Sorunun sistemsel olduğunu bile anlamıyorlar.
Başka bir örnek vereyim.
Almanya’ya gelenler bilir. Bir çok Avrupa ülkesinde olduğu gibi yaya geçidine adımınızı attığınız anda araçlar durur. Aslında kural bunu söyler zaten ama biz yine de şaşırırız.
Almanya’nın Stuttgart şehrinde 1958’de yapılan bir sosyal deneyin video kaydında bebek arabasıyla yaya geçidinden geçmeye çalışan bir kadına kimsenin yol vermediği görülüyor.
Daha sonrasında istisnasız öyle caydırıcı cezalar verilmeye başlanıyor ki toplum zorla “eğitilmiş” oluyor.
Devlet isterse her sorunu çözebilir.
Öncelikle sorunu tespit edip daha sonra da bu sorunu çözmek için irade göstermesi gerekir.
Toplumun çürümüşlüğünden dolayı artık daha radikal kararlar alınması gerekiyor.
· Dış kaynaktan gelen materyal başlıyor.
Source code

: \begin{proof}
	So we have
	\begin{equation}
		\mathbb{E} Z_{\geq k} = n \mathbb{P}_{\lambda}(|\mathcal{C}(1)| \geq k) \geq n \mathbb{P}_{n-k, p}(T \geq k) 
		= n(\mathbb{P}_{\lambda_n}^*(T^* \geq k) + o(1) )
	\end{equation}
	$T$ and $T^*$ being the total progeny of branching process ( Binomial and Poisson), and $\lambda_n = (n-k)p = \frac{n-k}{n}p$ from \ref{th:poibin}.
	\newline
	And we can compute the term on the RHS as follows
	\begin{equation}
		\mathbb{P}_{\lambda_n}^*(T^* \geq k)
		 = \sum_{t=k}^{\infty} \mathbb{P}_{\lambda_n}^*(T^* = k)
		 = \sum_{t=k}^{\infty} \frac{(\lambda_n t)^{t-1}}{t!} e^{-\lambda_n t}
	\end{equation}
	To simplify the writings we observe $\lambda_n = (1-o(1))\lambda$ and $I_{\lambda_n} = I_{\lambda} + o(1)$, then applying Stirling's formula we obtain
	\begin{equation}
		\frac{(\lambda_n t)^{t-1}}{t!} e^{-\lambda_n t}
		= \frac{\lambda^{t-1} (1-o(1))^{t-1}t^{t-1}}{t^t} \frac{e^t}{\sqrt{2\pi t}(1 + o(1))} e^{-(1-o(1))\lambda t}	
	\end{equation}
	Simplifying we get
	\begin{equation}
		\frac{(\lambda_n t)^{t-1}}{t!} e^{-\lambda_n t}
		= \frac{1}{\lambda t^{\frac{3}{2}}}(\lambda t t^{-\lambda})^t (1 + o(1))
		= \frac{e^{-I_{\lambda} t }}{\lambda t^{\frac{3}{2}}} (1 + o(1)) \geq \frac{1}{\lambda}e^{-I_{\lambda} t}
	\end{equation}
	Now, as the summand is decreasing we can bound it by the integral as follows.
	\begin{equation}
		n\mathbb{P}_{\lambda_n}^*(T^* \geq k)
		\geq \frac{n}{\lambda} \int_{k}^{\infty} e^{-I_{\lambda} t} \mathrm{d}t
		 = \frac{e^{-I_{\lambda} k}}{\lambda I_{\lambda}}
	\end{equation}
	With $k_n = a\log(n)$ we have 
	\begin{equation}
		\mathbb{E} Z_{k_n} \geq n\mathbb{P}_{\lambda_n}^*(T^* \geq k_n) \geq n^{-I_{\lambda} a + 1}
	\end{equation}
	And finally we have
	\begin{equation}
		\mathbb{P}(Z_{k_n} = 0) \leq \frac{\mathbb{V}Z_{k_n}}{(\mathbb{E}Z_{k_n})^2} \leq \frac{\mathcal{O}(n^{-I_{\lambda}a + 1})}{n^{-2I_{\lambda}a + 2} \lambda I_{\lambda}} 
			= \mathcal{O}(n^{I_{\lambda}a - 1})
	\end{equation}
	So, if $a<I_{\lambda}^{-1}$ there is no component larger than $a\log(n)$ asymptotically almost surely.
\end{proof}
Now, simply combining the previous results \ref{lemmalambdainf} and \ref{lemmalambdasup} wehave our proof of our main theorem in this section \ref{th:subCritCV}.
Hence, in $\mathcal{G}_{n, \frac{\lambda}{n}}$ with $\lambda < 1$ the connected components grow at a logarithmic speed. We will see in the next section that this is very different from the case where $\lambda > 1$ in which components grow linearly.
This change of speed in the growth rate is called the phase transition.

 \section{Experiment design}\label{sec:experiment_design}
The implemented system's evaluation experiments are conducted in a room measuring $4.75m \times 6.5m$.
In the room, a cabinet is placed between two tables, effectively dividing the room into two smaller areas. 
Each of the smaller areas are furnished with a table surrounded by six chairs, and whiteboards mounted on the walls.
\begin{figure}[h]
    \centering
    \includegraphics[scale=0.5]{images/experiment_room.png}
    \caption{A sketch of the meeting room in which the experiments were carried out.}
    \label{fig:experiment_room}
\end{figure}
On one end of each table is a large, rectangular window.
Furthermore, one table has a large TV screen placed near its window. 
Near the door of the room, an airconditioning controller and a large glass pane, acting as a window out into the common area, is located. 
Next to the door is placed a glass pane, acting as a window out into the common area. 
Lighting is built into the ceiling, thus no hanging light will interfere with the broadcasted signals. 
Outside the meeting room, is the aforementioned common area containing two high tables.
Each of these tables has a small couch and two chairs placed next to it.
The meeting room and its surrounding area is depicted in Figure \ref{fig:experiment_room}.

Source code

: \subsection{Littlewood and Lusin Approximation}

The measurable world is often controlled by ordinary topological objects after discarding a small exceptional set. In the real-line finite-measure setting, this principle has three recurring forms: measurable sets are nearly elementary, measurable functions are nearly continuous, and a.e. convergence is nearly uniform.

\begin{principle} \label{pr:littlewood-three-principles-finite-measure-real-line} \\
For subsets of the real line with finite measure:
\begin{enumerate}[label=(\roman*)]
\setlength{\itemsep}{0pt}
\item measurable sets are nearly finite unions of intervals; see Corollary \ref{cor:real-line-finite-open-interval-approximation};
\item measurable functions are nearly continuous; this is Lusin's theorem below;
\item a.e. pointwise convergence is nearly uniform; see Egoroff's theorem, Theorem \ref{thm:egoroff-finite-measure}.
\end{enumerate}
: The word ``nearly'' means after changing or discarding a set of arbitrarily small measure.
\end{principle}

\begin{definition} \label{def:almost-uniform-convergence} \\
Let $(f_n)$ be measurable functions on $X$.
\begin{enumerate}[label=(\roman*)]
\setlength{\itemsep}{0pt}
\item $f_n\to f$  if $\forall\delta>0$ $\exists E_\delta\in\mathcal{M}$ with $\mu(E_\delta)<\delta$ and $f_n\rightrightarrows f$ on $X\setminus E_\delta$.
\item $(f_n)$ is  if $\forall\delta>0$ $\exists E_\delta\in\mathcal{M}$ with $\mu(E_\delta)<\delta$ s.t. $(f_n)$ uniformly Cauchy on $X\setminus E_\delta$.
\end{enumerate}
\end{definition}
Büyük devlet olmak 90 tane koruma aracıyla Cuma namazına gitmek ile ölçülmüyor.
Büyük devlet sokaklarından suçu olabildiğince azaltan ve böylelikle halkını koruyan devlettir.
Son sözüm de Türk televizyon dizi yapımcıları ve kanallara...
Kadının şiddet görmediği, aldatılmadığı, erkeklerin birbirine racon kesmediği, kurşun sıkmadığı dizi yazabilecek zekası olan senaristiniz yok mu?
Yoksa ben sizin için yazarım.
Eğer varsa ama umrunuzda değilse bu toplumun bu denli yozlaşmasının bir nedeni de sizsiniz.
Ben aksiyon dizisi olmasın demiyorum.
Ama artık dizilerin tamamı şiddet içeriyor.
Ve belli ki bu diziler topluma iyi gelmiyor.